> _Your goal_:
Work through the listing below, copying each line that carries the word "Reduza".

> _Records shown_:
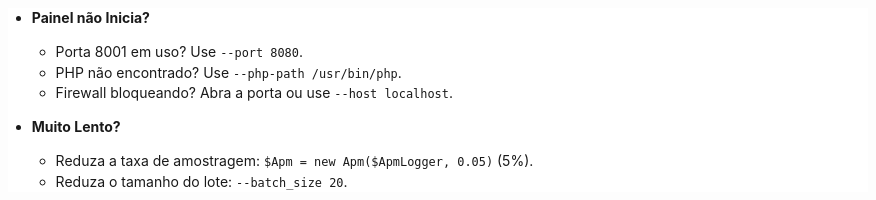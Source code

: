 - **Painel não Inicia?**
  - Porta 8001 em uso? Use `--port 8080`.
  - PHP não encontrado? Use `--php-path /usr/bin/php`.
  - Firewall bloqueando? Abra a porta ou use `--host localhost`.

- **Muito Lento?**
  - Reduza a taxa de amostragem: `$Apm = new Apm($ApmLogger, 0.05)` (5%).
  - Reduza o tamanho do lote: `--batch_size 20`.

...

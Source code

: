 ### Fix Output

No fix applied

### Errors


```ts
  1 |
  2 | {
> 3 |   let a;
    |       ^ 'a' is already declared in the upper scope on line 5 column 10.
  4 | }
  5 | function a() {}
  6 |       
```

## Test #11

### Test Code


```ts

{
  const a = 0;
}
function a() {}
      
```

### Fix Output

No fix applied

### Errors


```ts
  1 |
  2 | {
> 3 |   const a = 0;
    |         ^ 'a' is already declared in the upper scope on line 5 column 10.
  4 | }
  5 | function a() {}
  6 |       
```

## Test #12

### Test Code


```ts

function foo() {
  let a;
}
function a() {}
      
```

---

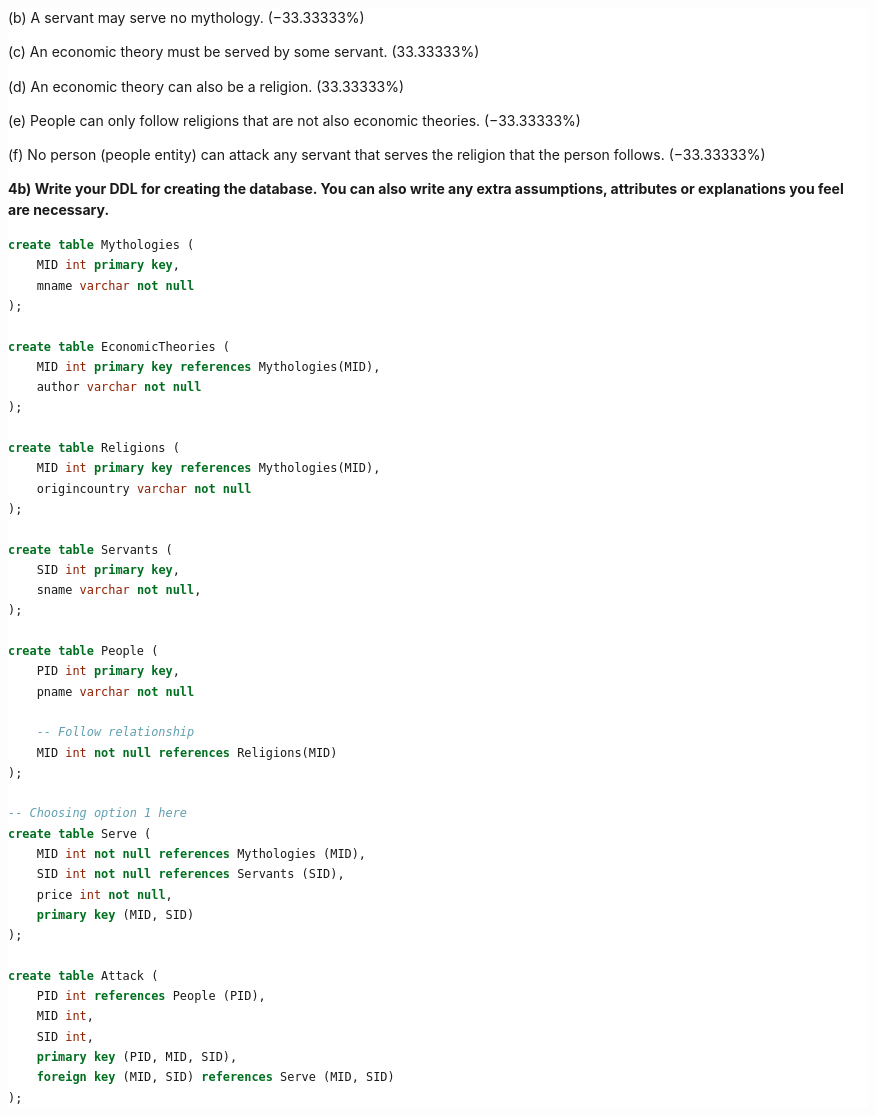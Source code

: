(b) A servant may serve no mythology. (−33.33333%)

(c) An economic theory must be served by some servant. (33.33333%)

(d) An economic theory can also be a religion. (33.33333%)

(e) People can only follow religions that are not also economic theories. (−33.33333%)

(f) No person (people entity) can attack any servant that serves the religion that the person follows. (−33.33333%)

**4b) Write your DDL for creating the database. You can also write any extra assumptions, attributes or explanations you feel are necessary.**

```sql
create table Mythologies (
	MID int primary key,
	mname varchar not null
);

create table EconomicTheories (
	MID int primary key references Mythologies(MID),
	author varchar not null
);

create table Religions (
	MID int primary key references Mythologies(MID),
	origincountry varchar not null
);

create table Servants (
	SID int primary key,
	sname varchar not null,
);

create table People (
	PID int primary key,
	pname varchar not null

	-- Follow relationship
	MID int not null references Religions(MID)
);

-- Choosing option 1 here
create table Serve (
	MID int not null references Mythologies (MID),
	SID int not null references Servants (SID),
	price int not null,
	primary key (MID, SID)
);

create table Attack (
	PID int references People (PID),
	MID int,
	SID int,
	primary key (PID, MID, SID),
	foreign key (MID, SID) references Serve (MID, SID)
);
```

> _Exercise solution_:
  - Reduza a taxa de amostragem: `$Apm = new Apm($ApmLogger, 0.05)` (5%).
  - Reduza o tamanho do lote: `--batch_size 20`.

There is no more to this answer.